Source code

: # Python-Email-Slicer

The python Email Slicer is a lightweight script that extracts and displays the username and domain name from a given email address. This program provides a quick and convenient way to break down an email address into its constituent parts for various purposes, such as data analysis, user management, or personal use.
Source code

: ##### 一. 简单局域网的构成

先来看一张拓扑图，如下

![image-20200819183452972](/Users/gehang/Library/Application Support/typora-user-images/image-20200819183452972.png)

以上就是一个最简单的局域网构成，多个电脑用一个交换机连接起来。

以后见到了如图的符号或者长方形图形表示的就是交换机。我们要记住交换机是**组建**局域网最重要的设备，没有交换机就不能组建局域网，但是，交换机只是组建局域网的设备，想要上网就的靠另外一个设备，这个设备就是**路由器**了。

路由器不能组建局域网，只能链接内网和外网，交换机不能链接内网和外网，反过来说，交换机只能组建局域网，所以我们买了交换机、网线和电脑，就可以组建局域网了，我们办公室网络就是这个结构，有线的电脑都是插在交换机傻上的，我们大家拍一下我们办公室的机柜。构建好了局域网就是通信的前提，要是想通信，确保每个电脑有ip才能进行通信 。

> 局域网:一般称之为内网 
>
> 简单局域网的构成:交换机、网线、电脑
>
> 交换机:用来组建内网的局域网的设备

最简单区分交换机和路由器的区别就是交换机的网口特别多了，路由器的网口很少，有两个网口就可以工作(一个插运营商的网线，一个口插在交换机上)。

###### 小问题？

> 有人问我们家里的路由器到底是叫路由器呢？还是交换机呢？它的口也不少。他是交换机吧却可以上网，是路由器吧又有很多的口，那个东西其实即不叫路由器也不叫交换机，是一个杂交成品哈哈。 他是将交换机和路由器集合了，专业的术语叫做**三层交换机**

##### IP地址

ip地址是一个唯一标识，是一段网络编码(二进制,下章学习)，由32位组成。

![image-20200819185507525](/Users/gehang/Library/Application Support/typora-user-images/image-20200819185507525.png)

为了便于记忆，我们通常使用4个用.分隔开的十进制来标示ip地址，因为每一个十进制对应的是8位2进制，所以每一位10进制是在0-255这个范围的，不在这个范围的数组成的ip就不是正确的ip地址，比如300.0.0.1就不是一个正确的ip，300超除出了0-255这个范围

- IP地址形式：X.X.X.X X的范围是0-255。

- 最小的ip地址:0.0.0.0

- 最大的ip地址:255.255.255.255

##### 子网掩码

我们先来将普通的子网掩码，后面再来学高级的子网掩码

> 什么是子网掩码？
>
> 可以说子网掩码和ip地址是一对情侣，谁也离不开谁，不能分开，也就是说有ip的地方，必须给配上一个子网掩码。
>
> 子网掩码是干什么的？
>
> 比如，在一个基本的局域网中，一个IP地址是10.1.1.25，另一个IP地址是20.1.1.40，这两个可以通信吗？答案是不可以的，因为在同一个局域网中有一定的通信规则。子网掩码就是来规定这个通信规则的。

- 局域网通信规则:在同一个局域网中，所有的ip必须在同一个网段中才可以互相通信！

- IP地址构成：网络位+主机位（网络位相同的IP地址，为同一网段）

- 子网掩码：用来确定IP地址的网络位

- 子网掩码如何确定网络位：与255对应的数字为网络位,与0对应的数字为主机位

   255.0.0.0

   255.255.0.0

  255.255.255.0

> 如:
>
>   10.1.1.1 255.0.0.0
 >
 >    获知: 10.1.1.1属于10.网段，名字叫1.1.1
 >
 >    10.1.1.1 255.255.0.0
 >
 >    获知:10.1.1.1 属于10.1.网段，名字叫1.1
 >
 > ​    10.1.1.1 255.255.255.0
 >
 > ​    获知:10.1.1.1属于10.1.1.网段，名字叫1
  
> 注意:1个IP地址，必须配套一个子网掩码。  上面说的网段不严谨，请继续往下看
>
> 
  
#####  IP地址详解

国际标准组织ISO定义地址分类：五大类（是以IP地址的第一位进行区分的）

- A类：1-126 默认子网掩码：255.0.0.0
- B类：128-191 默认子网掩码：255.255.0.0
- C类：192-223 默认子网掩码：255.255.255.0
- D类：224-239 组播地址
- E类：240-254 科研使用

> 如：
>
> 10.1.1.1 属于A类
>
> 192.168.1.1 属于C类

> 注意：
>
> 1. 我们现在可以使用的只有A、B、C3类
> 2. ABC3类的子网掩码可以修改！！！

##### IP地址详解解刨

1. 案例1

Exercise
Set down the material above again, word for word.

Response to this exercise
Source code

: # Python-Email-Slicer

The python Email Slicer is a lightweight script that extracts and displays the username and domain name from a given email address. This program provides a quick and convenient way to break down an email address into its constituent parts for various purposes, such as data analysis, user management, or personal use.
Source code

: ##### 一. 简单局域网的构成

先来看一张拓扑图，如下

![image-20200819183452972](/Users/gehang/Library/Application Support/typora-user-images/image-20200819183452972.png)

以上就是一个最简单的局域网构成，多个电脑用一个交换机连接起来。

以后见到了如图的符号或者长方形图形表示的就是交换机。我们要记住交换机是**组建**局域网最重要的设备，没有交换机就不能组建局域网，但是，交换机只是组建局域网的设备，想要上网就的靠另外一个设备，这个设备就是**路由器**了。

路由器不能组建局域网，只能链接内网和外网，交换机不能链接内网和外网，反过来说，交换机只能组建局域网，所以我们买了交换机、网线和电脑，就可以组建局域网了，我们办公室网络就是这个结构，有线的电脑都是插在交换机傻上的，我们大家拍一下我们办公室的机柜。构建好了局域网就是通信的前提，要是想通信，确保每个电脑有ip才能进行通信 。

> 局域网:一般称之为内网 
>
> 简单局域网的构成:交换机、网线、电脑
>
> 交换机:用来组建内网的局域网的设备

最简单区分交换机和路由器的区别就是交换机的网口特别多了，路由器的网口很少，有两个网口就可以工作(一个插运营商的网线，一个口插在交换机上)。

###### 小问题？

> 有人问我们家里的路由器到底是叫路由器呢？还是交换机呢？它的口也不少。他是交换机吧却可以上网，是路由器吧又有很多的口，那个东西其实即不叫路由器也不叫交换机，是一个杂交成品哈哈。 他是将交换机和路由器集合了，专业的术语叫做**三层交换机**

##### IP地址

ip地址是一个唯一标识，是一段网络编码(二进制,下章学习)，由32位组成。

![image-20200819185507525](/Users/gehang/Library/Application Support/typora-user-images/image-20200819185507525.png)

为了便于记忆，我们通常使用4个用.分隔开的十进制来标示ip地址，因为每一个十进制对应的是8位2进制，所以每一位10进制是在0-255这个范围的，不在这个范围的数组成的ip就不是正确的ip地址，比如300.0.0.1就不是一个正确的ip，300超除出了0-255这个范围

- IP地址形式：X.X.X.X X的范围是0-255。

- 最小的ip地址:0.0.0.0

- 最大的ip地址:255.255.255.255

##### 子网掩码

我们先来将普通的子网掩码，后面再来学高级的子网掩码

> 什么是子网掩码？
>
> 可以说子网掩码和ip地址是一对情侣，谁也离不开谁，不能分开，也就是说有ip的地方，必须给配上一个子网掩码。
>
> 子网掩码是干什么的？
>
> 比如，在一个基本的局域网中，一个IP地址是10.1.1.25，另一个IP地址是20.1.1.40，这两个可以通信吗？答案是不可以的，因为在同一个局域网中有一定的通信规则。子网掩码就是来规定这个通信规则的。

- 局域网通信规则:在同一个局域网中，所有的ip必须在同一个网段中才可以互相通信！

- IP地址构成：网络位+主机位（网络位相同的IP地址，为同一网段）

- 子网掩码：用来确定IP地址的网络位

- 子网掩码如何确定网络位：与255对应的数字为网络位,与0对应的数字为主机位

   255.0.0.0

   255.255.0.0

  255.255.255.0

> 如:
>
>   10.1.1.1 255.0.0.0
 >
 >    获知: 10.1.1.1属于10.网段，名字叫1.1.1
 >
 >    10.1.1.1 255.255.0.0
 >
 >    获知:10.1.1.1 属于10.1.网段，名字叫1.1
 >
 > ​    10.1.1.1 255.255.255.0
 >
 > ​    获知:10.1.1.1属于10.1.1.网段，名字叫1
  
> 注意:1个IP地址，必须配套一个子网掩码。  上面说的网段不严谨，请继续往下看
>
> 
  
#####  IP地址详解

国际标准组织ISO定义地址分类：五大类（是以IP地址的第一位进行区分的）

- A类：1-126 默认子网掩码：255.0.0.0
- B类：128-191 默认子网掩码：255.255.0.0
- C类：192-223 默认子网掩码：255.255.255.0
- D类：224-239 组播地址
- E类：240-254 科研使用

> 如：
>
> 10.1.1.1 属于A类
>
> 192.168.1.1 属于C类

> 注意：
>
> 1. 我们现在可以使用的只有A、B、C3类
> 2. ABC3类的子网掩码可以修改！！！

##### IP地址详解解刨

1. 案例1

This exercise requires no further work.